• [Collection entries]
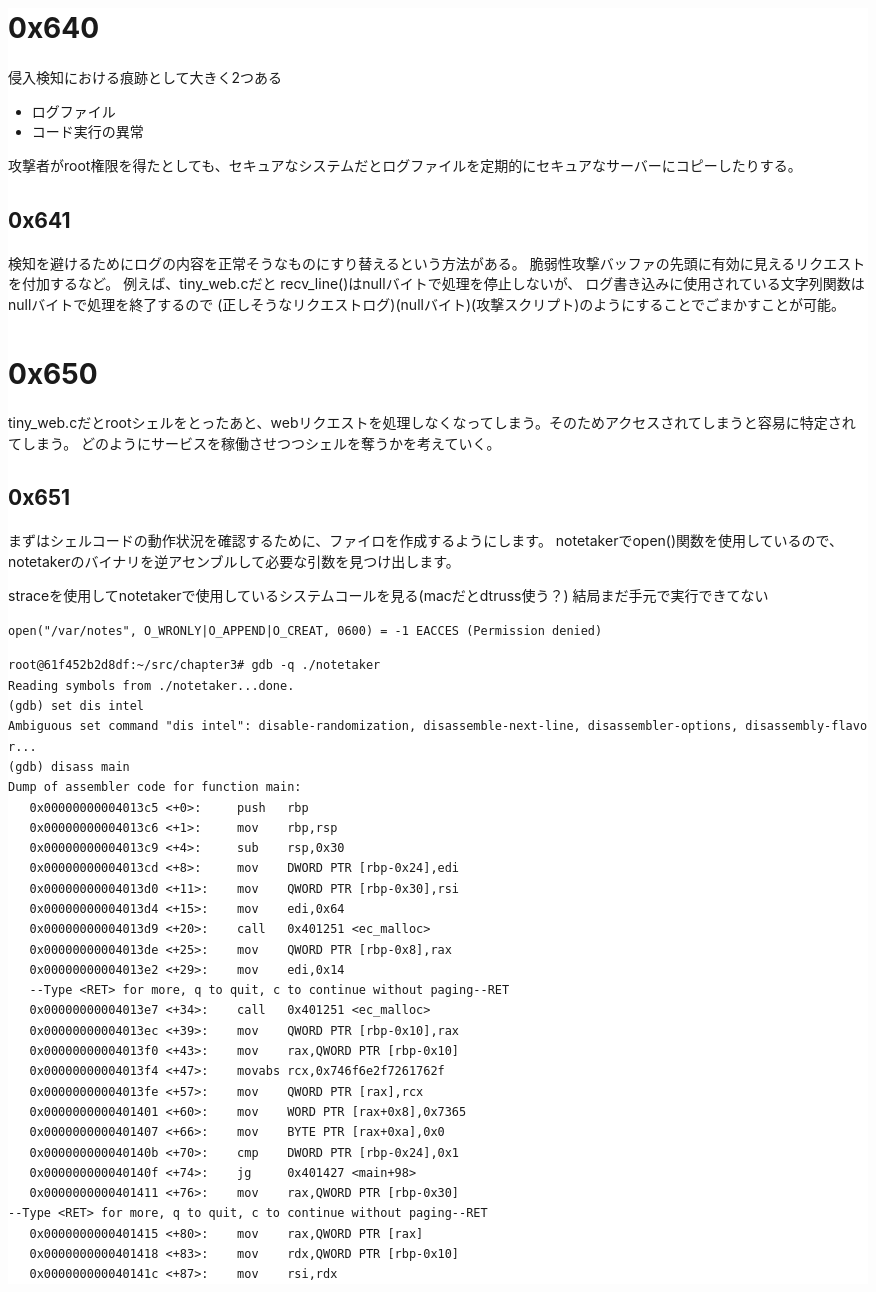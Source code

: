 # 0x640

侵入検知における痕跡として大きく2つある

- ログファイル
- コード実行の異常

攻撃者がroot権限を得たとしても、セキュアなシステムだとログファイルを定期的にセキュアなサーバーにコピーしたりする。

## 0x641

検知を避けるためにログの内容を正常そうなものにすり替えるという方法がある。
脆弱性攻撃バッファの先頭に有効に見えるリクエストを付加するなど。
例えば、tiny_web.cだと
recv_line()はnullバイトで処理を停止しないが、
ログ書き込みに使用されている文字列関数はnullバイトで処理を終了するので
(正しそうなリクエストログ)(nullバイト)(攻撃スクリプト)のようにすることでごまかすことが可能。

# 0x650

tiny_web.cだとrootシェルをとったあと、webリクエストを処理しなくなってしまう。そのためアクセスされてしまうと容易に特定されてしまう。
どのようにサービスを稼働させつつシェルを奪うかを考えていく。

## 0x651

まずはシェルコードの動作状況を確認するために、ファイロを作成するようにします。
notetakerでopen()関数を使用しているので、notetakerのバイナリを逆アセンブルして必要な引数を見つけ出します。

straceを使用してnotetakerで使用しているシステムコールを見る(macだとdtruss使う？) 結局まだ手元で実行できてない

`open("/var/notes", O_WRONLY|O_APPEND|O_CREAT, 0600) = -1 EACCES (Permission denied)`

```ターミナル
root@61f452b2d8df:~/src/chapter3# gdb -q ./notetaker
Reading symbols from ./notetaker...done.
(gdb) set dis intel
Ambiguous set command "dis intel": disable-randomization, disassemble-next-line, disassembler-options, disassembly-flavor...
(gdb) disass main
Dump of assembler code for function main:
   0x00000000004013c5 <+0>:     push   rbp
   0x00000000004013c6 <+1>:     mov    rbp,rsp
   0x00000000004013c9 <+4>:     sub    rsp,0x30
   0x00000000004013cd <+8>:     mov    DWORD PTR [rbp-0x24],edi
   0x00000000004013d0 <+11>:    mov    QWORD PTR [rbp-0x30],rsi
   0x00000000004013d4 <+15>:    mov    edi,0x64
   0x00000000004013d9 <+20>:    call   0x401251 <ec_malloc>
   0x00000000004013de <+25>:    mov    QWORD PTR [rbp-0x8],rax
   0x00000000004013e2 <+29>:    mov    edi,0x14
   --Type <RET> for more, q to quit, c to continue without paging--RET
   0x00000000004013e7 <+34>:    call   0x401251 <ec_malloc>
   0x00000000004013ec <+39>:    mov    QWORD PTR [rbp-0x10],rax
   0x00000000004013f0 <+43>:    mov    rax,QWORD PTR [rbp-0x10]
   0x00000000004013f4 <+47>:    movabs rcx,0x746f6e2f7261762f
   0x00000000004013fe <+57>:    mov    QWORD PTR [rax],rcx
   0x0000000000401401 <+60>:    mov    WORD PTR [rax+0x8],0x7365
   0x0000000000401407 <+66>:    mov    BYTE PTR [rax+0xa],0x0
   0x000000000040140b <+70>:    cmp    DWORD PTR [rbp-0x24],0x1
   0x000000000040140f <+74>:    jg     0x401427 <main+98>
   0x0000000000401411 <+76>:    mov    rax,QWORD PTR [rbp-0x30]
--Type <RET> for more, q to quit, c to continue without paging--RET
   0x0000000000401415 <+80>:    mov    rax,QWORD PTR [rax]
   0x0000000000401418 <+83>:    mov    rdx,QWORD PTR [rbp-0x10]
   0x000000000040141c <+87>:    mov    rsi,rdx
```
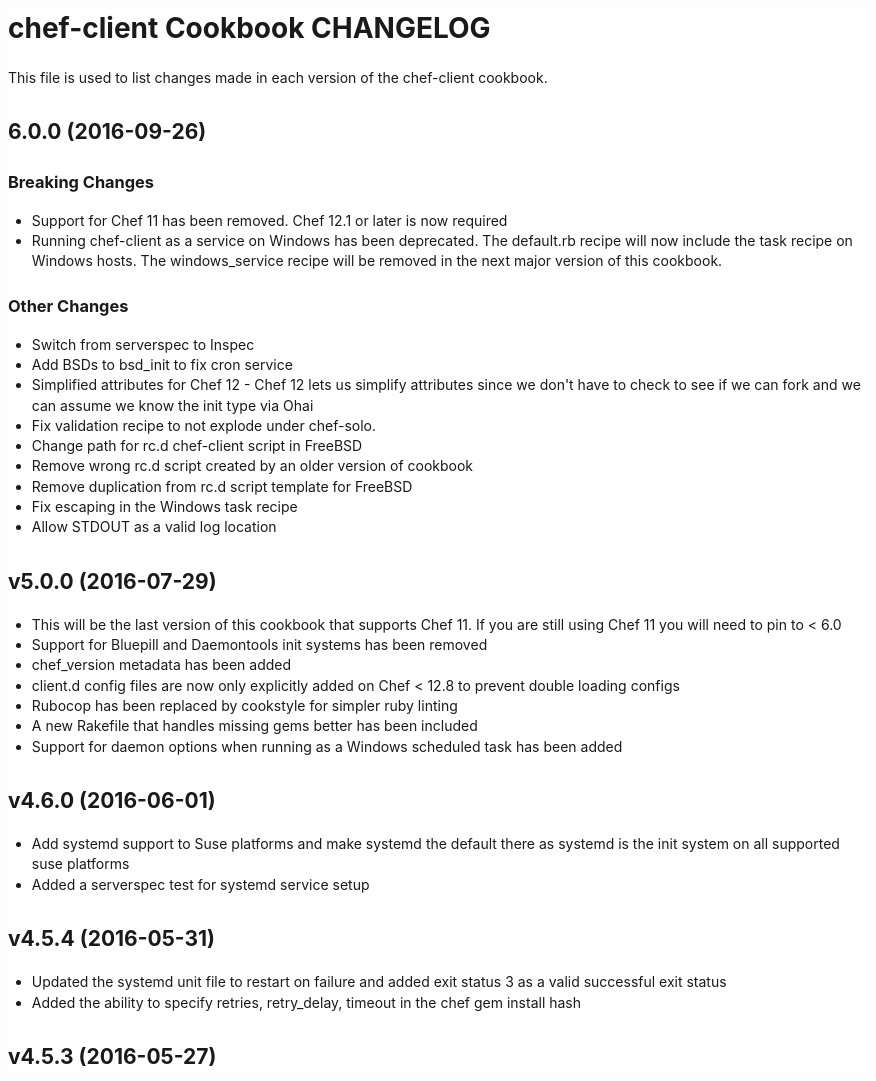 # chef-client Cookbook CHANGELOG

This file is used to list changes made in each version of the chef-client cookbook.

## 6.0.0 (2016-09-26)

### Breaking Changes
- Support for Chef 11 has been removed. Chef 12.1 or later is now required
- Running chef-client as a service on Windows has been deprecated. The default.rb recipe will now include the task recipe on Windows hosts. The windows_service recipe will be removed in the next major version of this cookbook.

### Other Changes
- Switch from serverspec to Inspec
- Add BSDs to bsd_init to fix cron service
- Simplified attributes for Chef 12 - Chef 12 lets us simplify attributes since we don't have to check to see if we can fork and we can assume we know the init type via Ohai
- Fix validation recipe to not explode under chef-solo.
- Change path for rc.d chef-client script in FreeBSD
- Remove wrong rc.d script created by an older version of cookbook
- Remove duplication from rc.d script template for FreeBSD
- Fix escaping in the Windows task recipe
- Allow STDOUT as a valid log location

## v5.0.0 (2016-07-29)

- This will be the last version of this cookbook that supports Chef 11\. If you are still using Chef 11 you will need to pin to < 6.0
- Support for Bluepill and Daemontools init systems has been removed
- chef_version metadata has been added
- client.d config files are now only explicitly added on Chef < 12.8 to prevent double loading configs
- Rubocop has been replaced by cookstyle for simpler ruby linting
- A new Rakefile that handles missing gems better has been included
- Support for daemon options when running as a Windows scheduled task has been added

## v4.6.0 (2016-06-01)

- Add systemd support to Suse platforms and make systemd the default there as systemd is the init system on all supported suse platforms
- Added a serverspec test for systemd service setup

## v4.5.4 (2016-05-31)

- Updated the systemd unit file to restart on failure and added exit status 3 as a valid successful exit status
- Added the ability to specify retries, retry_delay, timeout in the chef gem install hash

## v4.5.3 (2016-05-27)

• [Exercise prompt]
The data shown above must be printed again exactly, with no images included.

• [Result for this exercise]
Source code

: # 0x640

侵入検知における痕跡として大きく2つある

- ログファイル
- コード実行の異常

攻撃者がroot権限を得たとしても、セキュアなシステムだとログファイルを定期的にセキュアなサーバーにコピーしたりする。

## 0x641

検知を避けるためにログの内容を正常そうなものにすり替えるという方法がある。
脆弱性攻撃バッファの先頭に有効に見えるリクエストを付加するなど。
例えば、tiny_web.cだと
recv_line()はnullバイトで処理を停止しないが、
ログ書き込みに使用されている文字列関数はnullバイトで処理を終了するので
(正しそうなリクエストログ)(nullバイト)(攻撃スクリプト)のようにすることでごまかすことが可能。

# 0x650

tiny_web.cだとrootシェルをとったあと、webリクエストを処理しなくなってしまう。そのためアクセスされてしまうと容易に特定されてしまう。
どのようにサービスを稼働させつつシェルを奪うかを考えていく。

## 0x651

まずはシェルコードの動作状況を確認するために、ファイロを作成するようにします。
notetakerでopen()関数を使用しているので、notetakerのバイナリを逆アセンブルして必要な引数を見つけ出します。

straceを使用してnotetakerで使用しているシステムコールを見る(macだとdtruss使う？) 結局まだ手元で実行できてない

`open("/var/notes", O_WRONLY|O_APPEND|O_CREAT, 0600) = -1 EACCES (Permission denied)`

```ターミナル
root@61f452b2d8df:~/src/chapter3# gdb -q ./notetaker
Reading symbols from ./notetaker...done.
(gdb) set dis intel
Ambiguous set command "dis intel": disable-randomization, disassemble-next-line, disassembler-options, disassembly-flavor...
(gdb) disass main
Dump of assembler code for function main:
   0x00000000004013c5 <+0>:     push   rbp
   0x00000000004013c6 <+1>:     mov    rbp,rsp
   0x00000000004013c9 <+4>:     sub    rsp,0x30
   0x00000000004013cd <+8>:     mov    DWORD PTR [rbp-0x24],edi
   0x00000000004013d0 <+11>:    mov    QWORD PTR [rbp-0x30],rsi
   0x00000000004013d4 <+15>:    mov    edi,0x64
   0x00000000004013d9 <+20>:    call   0x401251 <ec_malloc>
   0x00000000004013de <+25>:    mov    QWORD PTR [rbp-0x8],rax
   0x00000000004013e2 <+29>:    mov    edi,0x14
   --Type <RET> for more, q to quit, c to continue without paging--RET
   0x00000000004013e7 <+34>:    call   0x401251 <ec_malloc>
   0x00000000004013ec <+39>:    mov    QWORD PTR [rbp-0x10],rax
   0x00000000004013f0 <+43>:    mov    rax,QWORD PTR [rbp-0x10]
   0x00000000004013f4 <+47>:    movabs rcx,0x746f6e2f7261762f
   0x00000000004013fe <+57>:    mov    QWORD PTR [rax],rcx
   0x0000000000401401 <+60>:    mov    WORD PTR [rax+0x8],0x7365
   0x0000000000401407 <+66>:    mov    BYTE PTR [rax+0xa],0x0
   0x000000000040140b <+70>:    cmp    DWORD PTR [rbp-0x24],0x1
   0x000000000040140f <+74>:    jg     0x401427 <main+98>
   0x0000000000401411 <+76>:    mov    rax,QWORD PTR [rbp-0x30]
--Type <RET> for more, q to quit, c to continue without paging--RET
   0x0000000000401415 <+80>:    mov    rax,QWORD PTR [rax]
   0x0000000000401418 <+83>:    mov    rdx,QWORD PTR [rbp-0x10]
   0x000000000040141c <+87>:    mov    rsi,rdx
```
 # chef-client Cookbook CHANGELOG

This file is used to list changes made in each version of the chef-client cookbook.

## 6.0.0 (2016-09-26)

### Breaking Changes
- Support for Chef 11 has been removed. Chef 12.1 or later is now required
- Running chef-client as a service on Windows has been deprecated. The default.rb recipe will now include the task recipe on Windows hosts. The windows_service recipe will be removed in the next major version of this cookbook.

### Other Changes
- Switch from serverspec to Inspec
- Add BSDs to bsd_init to fix cron service
- Simplified attributes for Chef 12 - Chef 12 lets us simplify attributes since we don't have to check to see if we can fork and we can assume we know the init type via Ohai
- Fix validation recipe to not explode under chef-solo.
- Change path for rc.d chef-client script in FreeBSD
- Remove wrong rc.d script created by an older version of cookbook
- Remove duplication from rc.d script template for FreeBSD
- Fix escaping in the Windows task recipe
- Allow STDOUT as a valid log location

## v5.0.0 (2016-07-29)

- This will be the last version of this cookbook that supports Chef 11\. If you are still using Chef 11 you will need to pin to < 6.0
- Support for Bluepill and Daemontools init systems has been removed
- chef_version metadata has been added
- client.d config files are now only explicitly added on Chef < 12.8 to prevent double loading configs
- Rubocop has been replaced by cookstyle for simpler ruby linting
- A new Rakefile that handles missing gems better has been included
- Support for daemon options when running as a Windows scheduled task has been added

## v4.6.0 (2016-06-01)

- Add systemd support to Suse platforms and make systemd the default there as systemd is the init system on all supported suse platforms
- Added a serverspec test for systemd service setup

## v4.5.4 (2016-05-31)

- Updated the systemd unit file to restart on failure and added exit status 3 as a valid successful exit status
- Added the ability to specify retries, retry_delay, timeout in the chef gem install hash

## v4.5.3 (2016-05-27)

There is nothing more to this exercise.